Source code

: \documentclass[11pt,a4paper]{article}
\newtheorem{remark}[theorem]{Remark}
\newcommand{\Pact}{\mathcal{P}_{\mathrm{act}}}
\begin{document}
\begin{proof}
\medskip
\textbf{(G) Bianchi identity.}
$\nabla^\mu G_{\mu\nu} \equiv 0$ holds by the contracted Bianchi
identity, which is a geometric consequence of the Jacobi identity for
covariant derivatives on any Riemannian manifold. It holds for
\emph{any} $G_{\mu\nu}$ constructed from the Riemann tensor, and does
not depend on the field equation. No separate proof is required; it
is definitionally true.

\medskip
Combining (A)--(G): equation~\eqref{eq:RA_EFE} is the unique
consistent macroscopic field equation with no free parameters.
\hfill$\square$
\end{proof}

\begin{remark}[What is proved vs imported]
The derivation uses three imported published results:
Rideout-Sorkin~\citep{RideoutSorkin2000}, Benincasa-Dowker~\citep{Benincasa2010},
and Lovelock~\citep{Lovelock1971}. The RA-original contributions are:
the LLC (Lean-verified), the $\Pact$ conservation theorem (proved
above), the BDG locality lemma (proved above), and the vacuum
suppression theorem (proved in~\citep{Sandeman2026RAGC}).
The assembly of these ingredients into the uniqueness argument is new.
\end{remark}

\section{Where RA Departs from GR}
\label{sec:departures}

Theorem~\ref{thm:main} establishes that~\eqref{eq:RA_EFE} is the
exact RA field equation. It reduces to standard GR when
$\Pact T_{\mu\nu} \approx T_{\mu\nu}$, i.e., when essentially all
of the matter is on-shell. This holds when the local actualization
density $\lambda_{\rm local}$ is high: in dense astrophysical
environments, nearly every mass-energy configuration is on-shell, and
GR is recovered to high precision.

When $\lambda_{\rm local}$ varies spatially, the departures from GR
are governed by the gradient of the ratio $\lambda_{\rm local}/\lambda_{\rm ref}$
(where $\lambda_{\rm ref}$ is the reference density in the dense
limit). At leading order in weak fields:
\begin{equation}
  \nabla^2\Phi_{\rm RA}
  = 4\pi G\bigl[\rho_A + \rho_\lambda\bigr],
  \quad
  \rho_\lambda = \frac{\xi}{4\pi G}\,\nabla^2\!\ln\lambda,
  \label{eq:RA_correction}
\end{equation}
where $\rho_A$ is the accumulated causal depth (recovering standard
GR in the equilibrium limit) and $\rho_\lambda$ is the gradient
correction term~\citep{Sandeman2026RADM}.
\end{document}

#### Required action
Looking at the data above, state how many of its lines contain the word "standard", and give nothing but that number.

#### Answer for the task
2